AMD is trying to give Nvidia’s long-rumored laptop CPUs a run for their money before they’re even out the door. To do this, AMD is making its most powerful processor with the latest Ryzen AI Halo chips that—hopefully—won’t be a no-show like its recent Ryzen AI 400 laptop CPUs.

The newly revealed Ryzen AI Max+ Pro 495 chip seems like a beast, at least on paper. The main draw is the newer Zen 5 CPU, which features 16 cores and 32 threads with a boost clock speed of 5.2GHz. However, the new chip has the same old RDNA 3.5 GPU microarchitecture that’s inside the previous-generation Ryzen AI Max+ 395. That Radeon 8065S graphics chip includes 40 compute units (the name AMD gives to its core clusters). It should also get a small boost with up to 160GB of possible VRAM (video random access memory), pushing the GPU memory further than before. Without AMD’s latest RDNA 4 GPU microarchitecture, it’s hard to call it a huge jump in possible performance compared to the Ryzen Max+ 300 series. AMD claims the Ryzen AI Max+ Pro 495 is its first x86 processor that can run a 300 billion parameter AI model all by itself. AMD also promoted two other versions of the same APU (accelerated processing unit, which combines CPU and GPU capabilities). There’s a Ryzen AI Max Pro 490 with 12 cores and 24 threads, plus a Ryzen AI Max Pro 485 with eight cores and 16 threads.
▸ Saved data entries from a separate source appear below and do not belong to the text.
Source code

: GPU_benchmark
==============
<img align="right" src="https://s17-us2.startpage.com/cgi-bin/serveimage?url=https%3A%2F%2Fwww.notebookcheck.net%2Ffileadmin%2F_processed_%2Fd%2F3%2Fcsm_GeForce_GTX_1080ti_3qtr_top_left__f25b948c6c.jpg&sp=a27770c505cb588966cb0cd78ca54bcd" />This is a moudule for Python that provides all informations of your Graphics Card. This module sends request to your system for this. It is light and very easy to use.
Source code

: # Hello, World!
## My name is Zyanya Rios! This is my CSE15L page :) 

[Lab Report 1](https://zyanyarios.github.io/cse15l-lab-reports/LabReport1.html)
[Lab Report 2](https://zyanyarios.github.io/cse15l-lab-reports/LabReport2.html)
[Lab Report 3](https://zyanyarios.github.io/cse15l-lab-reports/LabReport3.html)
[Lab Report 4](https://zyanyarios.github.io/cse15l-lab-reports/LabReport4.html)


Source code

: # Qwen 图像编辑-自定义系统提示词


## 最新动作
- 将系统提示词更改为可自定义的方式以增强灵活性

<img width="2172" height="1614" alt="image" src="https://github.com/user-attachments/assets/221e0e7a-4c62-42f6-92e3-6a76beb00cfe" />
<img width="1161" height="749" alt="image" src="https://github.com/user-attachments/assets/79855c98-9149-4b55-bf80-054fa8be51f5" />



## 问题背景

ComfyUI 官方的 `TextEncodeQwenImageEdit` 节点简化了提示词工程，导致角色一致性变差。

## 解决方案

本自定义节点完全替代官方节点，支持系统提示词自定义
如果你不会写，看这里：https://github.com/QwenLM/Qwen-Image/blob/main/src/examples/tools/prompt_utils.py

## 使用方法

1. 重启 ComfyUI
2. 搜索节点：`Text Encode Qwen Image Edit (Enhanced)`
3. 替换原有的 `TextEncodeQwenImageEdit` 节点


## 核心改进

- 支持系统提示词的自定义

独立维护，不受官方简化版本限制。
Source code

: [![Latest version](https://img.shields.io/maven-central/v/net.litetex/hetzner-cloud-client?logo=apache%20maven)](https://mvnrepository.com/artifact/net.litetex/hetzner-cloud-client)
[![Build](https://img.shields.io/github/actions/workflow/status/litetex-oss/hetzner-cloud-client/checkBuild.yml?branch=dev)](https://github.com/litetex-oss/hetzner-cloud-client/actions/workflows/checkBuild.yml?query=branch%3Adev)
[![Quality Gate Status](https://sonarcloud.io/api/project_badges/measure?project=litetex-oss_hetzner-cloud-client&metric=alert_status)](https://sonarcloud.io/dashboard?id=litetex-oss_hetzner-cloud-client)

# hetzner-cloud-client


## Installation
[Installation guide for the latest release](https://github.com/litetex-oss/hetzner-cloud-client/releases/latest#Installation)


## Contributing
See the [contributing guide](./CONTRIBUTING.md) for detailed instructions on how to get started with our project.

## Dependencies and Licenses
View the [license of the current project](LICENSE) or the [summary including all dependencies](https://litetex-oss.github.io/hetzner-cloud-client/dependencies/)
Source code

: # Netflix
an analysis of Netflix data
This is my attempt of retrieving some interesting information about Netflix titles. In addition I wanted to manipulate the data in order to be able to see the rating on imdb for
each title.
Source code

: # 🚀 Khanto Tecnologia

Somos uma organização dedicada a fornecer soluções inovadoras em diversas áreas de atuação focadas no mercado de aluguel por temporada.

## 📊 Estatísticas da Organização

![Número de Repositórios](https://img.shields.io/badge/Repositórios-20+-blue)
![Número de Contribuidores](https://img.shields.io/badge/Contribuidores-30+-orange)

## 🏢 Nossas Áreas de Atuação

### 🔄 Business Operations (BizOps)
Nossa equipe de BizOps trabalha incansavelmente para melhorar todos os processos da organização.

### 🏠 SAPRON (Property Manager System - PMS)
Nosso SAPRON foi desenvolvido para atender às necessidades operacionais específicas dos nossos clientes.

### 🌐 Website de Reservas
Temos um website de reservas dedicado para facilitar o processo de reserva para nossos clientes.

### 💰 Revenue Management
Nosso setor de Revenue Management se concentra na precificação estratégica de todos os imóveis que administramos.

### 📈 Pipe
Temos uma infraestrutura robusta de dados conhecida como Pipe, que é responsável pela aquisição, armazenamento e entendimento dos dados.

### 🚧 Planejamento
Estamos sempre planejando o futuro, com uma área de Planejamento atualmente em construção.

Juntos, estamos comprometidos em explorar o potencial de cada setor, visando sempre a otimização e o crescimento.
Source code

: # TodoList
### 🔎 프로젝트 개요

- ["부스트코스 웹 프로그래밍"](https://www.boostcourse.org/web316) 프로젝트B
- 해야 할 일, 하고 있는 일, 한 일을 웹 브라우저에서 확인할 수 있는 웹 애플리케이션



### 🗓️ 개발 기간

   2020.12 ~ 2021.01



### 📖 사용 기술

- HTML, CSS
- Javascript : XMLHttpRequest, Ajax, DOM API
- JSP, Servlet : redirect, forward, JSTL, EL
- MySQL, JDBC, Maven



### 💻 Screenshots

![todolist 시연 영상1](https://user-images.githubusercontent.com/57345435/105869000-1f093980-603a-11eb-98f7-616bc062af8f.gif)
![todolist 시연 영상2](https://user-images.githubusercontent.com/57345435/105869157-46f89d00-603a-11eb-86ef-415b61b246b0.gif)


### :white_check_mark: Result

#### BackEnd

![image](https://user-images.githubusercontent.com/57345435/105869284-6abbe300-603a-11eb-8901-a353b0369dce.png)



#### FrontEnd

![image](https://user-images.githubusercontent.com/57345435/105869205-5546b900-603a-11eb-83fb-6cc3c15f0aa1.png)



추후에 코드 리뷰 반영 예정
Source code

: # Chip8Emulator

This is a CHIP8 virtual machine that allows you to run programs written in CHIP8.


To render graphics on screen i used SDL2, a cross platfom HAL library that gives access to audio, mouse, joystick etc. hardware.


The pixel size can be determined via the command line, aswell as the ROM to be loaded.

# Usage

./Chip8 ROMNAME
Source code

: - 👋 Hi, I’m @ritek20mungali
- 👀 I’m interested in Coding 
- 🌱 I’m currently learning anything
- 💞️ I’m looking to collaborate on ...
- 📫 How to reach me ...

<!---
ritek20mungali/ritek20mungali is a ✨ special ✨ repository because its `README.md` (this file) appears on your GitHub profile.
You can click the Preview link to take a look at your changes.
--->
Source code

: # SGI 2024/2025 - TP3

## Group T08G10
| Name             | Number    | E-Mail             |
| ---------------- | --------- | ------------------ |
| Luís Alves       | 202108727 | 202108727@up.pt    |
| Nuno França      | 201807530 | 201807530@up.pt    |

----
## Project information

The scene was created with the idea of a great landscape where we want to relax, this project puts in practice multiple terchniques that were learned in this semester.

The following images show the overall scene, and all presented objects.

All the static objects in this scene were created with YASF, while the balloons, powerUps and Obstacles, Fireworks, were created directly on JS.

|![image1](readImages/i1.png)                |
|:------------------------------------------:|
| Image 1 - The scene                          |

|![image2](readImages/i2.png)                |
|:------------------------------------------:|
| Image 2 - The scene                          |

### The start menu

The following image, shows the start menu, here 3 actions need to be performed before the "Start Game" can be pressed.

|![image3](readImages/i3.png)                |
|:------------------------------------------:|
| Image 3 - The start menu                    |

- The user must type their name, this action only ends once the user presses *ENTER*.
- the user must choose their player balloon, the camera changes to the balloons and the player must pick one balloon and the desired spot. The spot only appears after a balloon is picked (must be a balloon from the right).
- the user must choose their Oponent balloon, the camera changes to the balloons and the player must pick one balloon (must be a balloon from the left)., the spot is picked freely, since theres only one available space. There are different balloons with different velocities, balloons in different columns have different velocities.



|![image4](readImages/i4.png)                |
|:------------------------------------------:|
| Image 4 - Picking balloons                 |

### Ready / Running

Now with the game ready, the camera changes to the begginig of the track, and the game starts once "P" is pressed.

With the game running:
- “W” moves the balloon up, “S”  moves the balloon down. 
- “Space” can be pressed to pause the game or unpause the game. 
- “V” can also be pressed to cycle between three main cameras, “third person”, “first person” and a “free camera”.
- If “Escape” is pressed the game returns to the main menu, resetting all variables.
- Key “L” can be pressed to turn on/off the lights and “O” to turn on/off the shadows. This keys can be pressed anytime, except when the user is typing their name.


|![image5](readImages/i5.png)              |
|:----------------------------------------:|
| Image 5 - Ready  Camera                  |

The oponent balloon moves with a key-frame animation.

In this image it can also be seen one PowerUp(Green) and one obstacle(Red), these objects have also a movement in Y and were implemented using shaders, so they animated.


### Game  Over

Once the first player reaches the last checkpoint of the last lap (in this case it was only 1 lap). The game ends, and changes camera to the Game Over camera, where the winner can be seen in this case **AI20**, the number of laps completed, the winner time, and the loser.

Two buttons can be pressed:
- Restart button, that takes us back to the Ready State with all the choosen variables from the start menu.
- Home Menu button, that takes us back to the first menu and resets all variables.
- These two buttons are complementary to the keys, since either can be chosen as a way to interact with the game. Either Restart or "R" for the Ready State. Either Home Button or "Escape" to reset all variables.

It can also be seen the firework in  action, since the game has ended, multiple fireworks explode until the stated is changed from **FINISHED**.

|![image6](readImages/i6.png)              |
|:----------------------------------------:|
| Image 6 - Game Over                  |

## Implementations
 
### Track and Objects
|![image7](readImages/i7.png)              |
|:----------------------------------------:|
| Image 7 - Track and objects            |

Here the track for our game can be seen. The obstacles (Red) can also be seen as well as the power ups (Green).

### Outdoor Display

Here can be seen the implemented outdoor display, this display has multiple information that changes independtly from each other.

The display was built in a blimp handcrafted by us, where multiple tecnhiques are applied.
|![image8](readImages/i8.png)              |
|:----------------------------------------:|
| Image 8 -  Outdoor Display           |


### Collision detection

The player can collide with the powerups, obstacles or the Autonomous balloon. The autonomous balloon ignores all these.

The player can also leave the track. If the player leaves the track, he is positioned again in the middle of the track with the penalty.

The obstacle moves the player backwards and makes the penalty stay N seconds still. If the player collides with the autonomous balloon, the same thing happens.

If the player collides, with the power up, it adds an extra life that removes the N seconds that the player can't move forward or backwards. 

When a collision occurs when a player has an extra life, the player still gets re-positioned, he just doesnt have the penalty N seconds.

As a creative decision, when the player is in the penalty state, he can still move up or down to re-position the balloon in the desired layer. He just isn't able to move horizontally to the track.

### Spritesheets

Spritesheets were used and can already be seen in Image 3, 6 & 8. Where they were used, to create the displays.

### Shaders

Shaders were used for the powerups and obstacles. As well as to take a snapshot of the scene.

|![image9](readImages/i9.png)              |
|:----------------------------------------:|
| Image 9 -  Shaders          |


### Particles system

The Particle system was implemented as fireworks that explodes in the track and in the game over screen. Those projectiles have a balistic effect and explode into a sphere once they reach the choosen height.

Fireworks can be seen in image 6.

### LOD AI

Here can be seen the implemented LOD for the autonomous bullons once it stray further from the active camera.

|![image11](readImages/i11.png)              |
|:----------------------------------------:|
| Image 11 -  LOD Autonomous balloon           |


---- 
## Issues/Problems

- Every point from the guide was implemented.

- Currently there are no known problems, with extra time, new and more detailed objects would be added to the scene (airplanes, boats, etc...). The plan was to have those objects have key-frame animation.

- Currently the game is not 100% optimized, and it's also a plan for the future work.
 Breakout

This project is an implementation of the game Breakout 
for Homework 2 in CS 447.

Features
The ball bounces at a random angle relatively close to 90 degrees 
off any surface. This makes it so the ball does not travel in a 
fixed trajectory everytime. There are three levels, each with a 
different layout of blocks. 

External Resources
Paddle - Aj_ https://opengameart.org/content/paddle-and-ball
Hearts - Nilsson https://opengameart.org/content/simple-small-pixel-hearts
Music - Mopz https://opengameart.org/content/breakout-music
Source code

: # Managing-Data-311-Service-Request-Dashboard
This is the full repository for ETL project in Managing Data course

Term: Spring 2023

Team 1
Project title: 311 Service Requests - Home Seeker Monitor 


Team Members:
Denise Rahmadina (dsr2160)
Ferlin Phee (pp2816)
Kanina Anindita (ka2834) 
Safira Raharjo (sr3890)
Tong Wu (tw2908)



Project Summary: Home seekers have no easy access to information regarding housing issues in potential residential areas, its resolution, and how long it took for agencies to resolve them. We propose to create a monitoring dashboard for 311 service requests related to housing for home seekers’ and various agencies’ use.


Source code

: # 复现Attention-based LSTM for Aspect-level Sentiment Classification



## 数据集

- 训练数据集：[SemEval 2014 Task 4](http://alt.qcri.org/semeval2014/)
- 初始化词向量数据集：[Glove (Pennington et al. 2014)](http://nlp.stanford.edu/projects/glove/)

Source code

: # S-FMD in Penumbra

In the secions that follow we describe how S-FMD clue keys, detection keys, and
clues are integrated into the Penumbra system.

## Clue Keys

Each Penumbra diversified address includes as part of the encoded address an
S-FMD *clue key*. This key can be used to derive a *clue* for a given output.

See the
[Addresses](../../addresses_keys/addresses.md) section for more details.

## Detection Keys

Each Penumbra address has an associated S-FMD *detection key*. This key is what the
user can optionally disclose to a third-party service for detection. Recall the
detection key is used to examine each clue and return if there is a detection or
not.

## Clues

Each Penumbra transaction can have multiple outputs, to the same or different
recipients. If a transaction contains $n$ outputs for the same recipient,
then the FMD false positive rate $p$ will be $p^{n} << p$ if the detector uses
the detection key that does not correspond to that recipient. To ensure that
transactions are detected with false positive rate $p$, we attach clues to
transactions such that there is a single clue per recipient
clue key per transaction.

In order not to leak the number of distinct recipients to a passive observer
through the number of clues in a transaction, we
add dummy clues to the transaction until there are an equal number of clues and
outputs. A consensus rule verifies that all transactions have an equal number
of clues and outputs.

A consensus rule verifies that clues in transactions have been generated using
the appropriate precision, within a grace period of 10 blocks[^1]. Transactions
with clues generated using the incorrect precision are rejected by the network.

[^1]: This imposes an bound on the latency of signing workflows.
The lower-spec models use a smaller GPU with only 32 compute units. © AMD The reason why AMD’s last generation of Strix Halo chips became so popular wasn’t necessarily because of AI capabilities but rather because of their surprisingly capable graphics performance. This year, AMD expanded the lineup with a few toned-down Strix Halo processors specifically for gaming and creative-centric devices. The side effect of the AI-induced RAM crisis is that several companies cancelled gaming handhelds that were supposed to feature those toned-down processors.